Looming Energy Crisis in Eswatini as South Africa Faces a “Gas Cliff”.EEC MD ERNEST MKHONTA

Globally, LNG demand has fluctuated due to geopolitical and economic factors. The Institute for Energy Economics and Financial Analysis (IEEFA) predicts an oversupply in global LNG markets within the next two years, driven by sluggish demand growth and a surge in export capacity.

Trends in Global LNG Demand

Declining Russian gas supplies to Europe, following Russia’s invasion of Ukraine, caused a temporary spike in European LNG imports in 2022.

However, demand has since retreated due to high prices, energy efficiency measures, and increased use of renewables.

  • Japan: Once the world’s largest LNG importer, Japan saw an 8% drop in demand in 2023. The country’s shift toward nuclear and renewable energy could further reduce LNG imports.
  • South Korea: Historically a major buyer of U.S. LNG, South Korea’s imports fell nearly 5% in 2023. The nation plans to reduce LNG imports by 20% over the next decade as it expands solar, wind, and nuclear energy.
  • Europe: LNG imports in Europe stagnated in 2023 despite reduced reliance on Russian gas.
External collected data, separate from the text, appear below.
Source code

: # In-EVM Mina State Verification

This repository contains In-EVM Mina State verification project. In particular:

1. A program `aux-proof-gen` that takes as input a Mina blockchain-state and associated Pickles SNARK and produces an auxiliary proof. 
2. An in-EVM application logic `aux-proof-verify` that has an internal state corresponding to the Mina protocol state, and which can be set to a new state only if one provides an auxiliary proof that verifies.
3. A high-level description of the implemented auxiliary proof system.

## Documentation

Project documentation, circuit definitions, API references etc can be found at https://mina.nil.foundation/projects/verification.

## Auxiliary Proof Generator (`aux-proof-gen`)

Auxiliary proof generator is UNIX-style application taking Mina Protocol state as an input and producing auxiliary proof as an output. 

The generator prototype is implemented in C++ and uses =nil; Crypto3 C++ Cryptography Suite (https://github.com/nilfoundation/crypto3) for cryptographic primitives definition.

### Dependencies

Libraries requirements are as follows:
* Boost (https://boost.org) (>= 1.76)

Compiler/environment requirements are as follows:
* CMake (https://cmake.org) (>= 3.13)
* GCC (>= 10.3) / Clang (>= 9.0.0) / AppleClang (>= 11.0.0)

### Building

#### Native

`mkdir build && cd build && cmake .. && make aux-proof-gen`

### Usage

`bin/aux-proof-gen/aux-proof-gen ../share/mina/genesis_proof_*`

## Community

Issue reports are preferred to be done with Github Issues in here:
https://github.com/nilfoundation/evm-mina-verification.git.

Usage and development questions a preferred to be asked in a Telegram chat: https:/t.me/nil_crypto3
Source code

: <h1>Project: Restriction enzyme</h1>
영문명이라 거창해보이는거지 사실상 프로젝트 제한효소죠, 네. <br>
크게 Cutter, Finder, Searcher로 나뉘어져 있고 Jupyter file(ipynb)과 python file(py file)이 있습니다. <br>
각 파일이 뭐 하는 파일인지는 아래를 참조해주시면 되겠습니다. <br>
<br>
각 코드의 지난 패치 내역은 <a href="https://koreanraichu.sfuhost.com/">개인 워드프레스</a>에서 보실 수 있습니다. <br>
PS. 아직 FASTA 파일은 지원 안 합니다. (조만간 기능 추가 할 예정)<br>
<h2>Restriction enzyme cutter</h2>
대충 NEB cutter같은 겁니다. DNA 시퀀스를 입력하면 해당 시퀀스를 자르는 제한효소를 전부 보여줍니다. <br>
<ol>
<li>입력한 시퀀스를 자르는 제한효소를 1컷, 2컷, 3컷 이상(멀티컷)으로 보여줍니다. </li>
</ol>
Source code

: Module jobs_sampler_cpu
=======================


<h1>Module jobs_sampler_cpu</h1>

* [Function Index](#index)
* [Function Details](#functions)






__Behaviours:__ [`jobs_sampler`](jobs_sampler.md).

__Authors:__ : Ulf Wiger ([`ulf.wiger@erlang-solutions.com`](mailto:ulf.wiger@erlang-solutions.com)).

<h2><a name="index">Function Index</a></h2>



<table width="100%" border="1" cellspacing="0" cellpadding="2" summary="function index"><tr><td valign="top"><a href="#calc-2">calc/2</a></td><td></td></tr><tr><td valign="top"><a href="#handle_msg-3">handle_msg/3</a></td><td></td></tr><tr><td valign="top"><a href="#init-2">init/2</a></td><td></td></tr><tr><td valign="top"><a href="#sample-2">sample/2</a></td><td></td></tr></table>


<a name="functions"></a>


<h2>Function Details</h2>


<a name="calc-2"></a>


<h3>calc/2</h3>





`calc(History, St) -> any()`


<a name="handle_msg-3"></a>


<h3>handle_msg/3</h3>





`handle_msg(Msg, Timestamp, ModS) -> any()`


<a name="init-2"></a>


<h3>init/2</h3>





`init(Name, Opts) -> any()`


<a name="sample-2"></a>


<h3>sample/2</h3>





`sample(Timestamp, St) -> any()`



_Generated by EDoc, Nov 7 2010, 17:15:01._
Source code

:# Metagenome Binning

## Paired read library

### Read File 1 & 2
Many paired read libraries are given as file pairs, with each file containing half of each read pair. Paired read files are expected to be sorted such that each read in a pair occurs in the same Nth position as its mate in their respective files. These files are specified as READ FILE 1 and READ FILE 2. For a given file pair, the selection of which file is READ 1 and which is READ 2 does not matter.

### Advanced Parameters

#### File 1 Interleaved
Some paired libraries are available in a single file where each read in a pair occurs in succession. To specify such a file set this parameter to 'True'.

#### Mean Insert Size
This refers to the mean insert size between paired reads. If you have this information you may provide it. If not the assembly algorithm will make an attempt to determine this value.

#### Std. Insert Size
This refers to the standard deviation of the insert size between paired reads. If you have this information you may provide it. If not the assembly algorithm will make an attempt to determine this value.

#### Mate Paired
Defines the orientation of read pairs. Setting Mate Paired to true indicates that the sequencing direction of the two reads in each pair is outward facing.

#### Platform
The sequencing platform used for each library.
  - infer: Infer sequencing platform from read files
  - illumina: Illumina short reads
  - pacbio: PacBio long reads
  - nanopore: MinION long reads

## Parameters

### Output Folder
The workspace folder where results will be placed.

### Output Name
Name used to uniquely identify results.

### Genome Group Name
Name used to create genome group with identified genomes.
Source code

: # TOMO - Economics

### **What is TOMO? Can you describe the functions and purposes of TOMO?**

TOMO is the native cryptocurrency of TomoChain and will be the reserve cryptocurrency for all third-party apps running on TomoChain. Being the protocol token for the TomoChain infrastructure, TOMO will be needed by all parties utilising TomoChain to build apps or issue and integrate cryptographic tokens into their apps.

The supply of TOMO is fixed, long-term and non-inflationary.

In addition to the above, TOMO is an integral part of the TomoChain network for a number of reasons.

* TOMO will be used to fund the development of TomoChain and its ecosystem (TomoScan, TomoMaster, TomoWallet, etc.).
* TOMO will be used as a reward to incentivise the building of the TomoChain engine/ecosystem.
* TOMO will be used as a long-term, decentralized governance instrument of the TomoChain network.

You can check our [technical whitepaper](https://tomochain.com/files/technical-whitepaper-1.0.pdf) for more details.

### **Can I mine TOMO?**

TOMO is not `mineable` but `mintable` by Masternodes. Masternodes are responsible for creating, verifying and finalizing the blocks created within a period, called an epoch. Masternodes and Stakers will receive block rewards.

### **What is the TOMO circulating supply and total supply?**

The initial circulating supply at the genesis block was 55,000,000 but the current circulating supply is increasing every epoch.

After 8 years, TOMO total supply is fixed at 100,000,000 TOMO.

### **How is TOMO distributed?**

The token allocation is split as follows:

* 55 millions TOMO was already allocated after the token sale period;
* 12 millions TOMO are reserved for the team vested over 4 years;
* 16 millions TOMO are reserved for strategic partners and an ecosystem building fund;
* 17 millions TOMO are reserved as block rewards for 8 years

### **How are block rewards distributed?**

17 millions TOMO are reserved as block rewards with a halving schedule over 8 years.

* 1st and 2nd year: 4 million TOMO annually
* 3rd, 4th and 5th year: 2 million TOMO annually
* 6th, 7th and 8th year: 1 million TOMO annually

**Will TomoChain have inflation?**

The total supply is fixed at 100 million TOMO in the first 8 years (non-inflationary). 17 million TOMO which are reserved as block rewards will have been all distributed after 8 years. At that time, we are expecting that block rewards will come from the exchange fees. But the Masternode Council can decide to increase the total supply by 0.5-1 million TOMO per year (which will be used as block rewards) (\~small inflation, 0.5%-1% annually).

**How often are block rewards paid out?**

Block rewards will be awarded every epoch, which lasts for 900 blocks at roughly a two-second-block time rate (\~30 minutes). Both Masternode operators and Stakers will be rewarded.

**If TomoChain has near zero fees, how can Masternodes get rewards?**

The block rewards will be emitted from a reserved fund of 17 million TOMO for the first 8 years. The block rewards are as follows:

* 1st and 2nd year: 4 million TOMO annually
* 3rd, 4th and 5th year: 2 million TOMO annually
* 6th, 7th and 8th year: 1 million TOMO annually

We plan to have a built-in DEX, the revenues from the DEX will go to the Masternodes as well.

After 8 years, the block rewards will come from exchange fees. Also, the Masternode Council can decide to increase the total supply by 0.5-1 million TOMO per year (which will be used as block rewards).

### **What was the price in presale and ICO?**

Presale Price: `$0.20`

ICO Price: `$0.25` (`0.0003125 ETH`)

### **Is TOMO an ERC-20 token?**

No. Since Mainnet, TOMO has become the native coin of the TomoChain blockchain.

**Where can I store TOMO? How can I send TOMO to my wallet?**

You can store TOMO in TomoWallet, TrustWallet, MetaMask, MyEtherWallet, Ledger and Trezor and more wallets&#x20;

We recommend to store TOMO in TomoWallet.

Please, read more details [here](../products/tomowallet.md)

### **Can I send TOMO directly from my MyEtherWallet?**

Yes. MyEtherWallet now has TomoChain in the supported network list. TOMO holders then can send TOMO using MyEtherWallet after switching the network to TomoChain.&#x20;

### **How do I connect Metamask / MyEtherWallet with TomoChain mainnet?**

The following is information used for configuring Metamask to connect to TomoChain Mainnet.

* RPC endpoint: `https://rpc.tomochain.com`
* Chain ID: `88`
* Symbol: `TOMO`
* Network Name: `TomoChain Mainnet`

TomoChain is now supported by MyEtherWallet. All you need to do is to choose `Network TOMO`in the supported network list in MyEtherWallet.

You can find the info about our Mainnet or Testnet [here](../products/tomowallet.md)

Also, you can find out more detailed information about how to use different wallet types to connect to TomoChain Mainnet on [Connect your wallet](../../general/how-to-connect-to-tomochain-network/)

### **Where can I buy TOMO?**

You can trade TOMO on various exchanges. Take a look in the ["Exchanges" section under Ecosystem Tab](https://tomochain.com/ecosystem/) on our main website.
Overall gas consumption in Europe fell by 20% over two years, driven by high prices and climate policies.

Emerging Asian markets face economic, political, and logistical barriers to LNG growth. Countries like Pakistan have reconsidered LNG-fired power plants, focusing instead on alternative energy sources.

The Future of LNG Supply

High LNG prices in recent years spurred a wave of new supply projects. IEEFA estimates that by 2028, global LNG liquefaction capacity could increase by 40%, adding 193 million metric tons annually. However, this surge in capacity may outpace demand, potentially creating a surplus.

Eswatini’s Path Forward

As South Africa grapples with the gas cliff, Eswatini must prepare for potential disruptions in its energy supply.

Diversifying energy sources and investing in renewable energy could help reduce dependency on imported electricity.

Strengthening regional partnerships and accelerating local energy projects will be critical for ensuring long-term energy security.

In the short term, Eswatini’s reliance on Eskom underscores the importance of proactive measures to mitigate risks.

Whether through tariff negotiations or contingency plans, Eswatini must safeguard its energy supply and affordability for its industries and citizens.

RELATED: EEC, Old Mutual partner to add 13.5MW to Eswatini’s local grid

The looming gas cliff in South Africa serves as a stark reminder of the interconnectedness of regional economies.

For Eswatini, the crisis highlights the urgent need to balance reliance on imports with investments in domestic energy solutions.

As global energy dynamics shift, resilience and adaptability will be key to navigating an uncertain future.

Eswatini’s energy stakeholders must work together to address challenges, ensuring that the country remains on a sustainable path while fostering economic growth and stability.

The lessons from South Africa’s predicament should serve as a catalyst for Eswatini to take decisive action toward energy independence and sustainability.